Wed Feb 15 21:48:16 EST 2006

Georg Brandl wrote:

> Steven D'Aprano wrote:
> 
>>On Wed, 15 Feb 2006 08:44:10 +0100, Marc 'BlackJack' Rintsch wrote:
>>
>>
>>>In <1139976842.179801.285400 at z14g2000cwz.googlegroups.com>, Farel wrote:
>>>
>>>
>>>>Which is Faster in Python and Why?
>>>
>>>``if not b in m`` looks at each element of `m` until it finds `b` in it
>>>and stops then.  Assuming `b` is in `m`, otherwise all elements of `m` are
>>>"touched".
>>>
>>>``if m.count(b) > 0`` will always goes through all elements of `m` in the
>>>`count()` method.
>>
>>But the first technique executes in (relatively slow) pure Python, while
>>the count method executes (relatively fast) C code.

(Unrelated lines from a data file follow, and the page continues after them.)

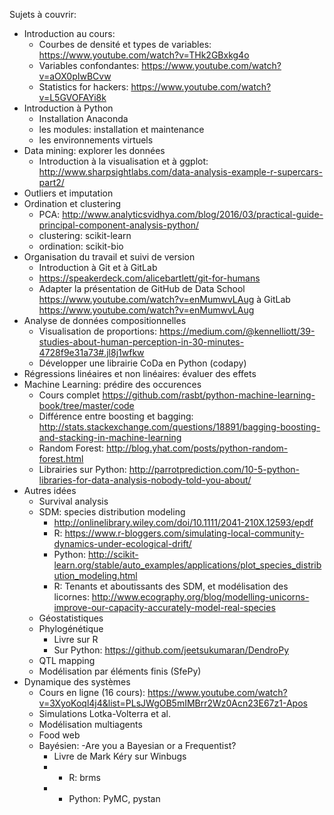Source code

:Sujets à couvrir:
- Introduction au cours:
    - Courbes de densité et types de variables: https://www.youtube.com/watch?v=THk2GBxkg4o
    - Variables confondantes: https://www.youtube.com/watch?v=aOX0pIwBCvw
    - Statistics for hackers: https://www.youtube.com/watch?v=L5GVOFAYi8k
- Introduction à Python
    - Installation Anaconda
    - les modules: installation et maintenance
    - les environnements virtuels
- Data mining: explorer les données
    - Introduction à la visualisation et à ggplot: http://www.sharpsightlabs.com/data-analysis-example-r-supercars-part2/
- Outliers et imputation
- Ordination et clustering
    - PCA: http://www.analyticsvidhya.com/blog/2016/03/practical-guide-principal-component-analysis-python/
    - clustering: scikit-learn
    - ordination: scikit-bio
- Organisation du travail et suivi de version
    - Introduction à Git et à GitLab
    - https://speakerdeck.com/alicebartlett/git-for-humans
    - Adapter la présentation de GitHub de Data School https://www.youtube.com/watch?v=enMumwvLAug à GitLab https://www.youtube.com/watch?v=enMumwvLAug
- Analyse de données compositionnelles
    - Visualisation de proportions: https://medium.com/@kennelliott/39-studies-about-human-perception-in-30-minutes-4728f9e31a73#.jl8j1wfkw
    - Développer une librairie CoDa en Python (codapy)
- Régressions linéaires et non linéaires: évaluer des effets
- Machine Learning: prédire des occurences
    - Cours complet https://github.com/rasbt/python-machine-learning-book/tree/master/code
    - Différence entre boosting et bagging: http://stats.stackexchange.com/questions/18891/bagging-boosting-and-stacking-in-machine-learning
    - Random Forest: http://blog.yhat.com/posts/python-random-forest.html
    - Librairies sur Python: http://parrotprediction.com/10-5-python-libraries-for-data-analysis-nobody-told-you-about/
- Autres idées
    - Survival analysis
    - SDM: species distribution modeling
        - http://onlinelibrary.wiley.com/doi/10.1111/2041-210X.12593/epdf
        - R: https://www.r-bloggers.com/simulating-local-community-dynamics-under-ecological-drift/
        - Python: http://scikit-learn.org/stable/auto_examples/applications/plot_species_distribution_modeling.html
        - R: Tenants et aboutissants des SDM, et modélisation des licornes: http://www.ecography.org/blog/modelling-unicorns-improve-our-capacity-accurately-model-real-species
    - Géostatistiques
    - Phylogénétique
        - Livre sur R
        - Sur Python: https://github.com/jeetsukumaran/DendroPy
  - QTL mapping
  - Modélisation par éléments finis (SfePy)
- Dynamique des systèmes
    - Cours en ligne (16 cours): https://www.youtube.com/watch?v=3XyoKoql4j4&list=PLsJWgOB5mIMBrr2Wz0Acn23E67z1-Apos
    - Simulations Lotka-Volterra et al.
    - Modélisation multiagents
    - Food web
    - Bayésien:
        -Are you a Bayesian or a Frequentist?
        - Livre de Mark Kéry sur Winbugs
        - - R: brms
        - - Python: PyMC, pystan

So even though count
>>may do more work, it may do it faster.
> 
> 
> Why does "not b in m" execute in pure Python? list.__contains__ is implemented
> in C code as well as list.count.

Thank you to Kent Johnson for actually *timing* the two 
pieces of code with various sets of data, cutting 
through all the wild guesses (including mine). Which 
was my point.

To answer Georg's question, perhaps I was wrong -- I 
was under the impression that "target in source" 
executes more or less like:

for obj in source:
     if target == obj: return True
return False

Perhaps this was only true in older versions of Python, 
or perhaps I was misinformed, or perhaps I imagined the 
whole thing.

The important lesson is that your intuitions about what 
will be fast are not necessarily correct, and all the 
theorizing in the world is no substitute for good 
testing. (On the other hand, lousy testing is 
practically worthless.)

-- 
Steven.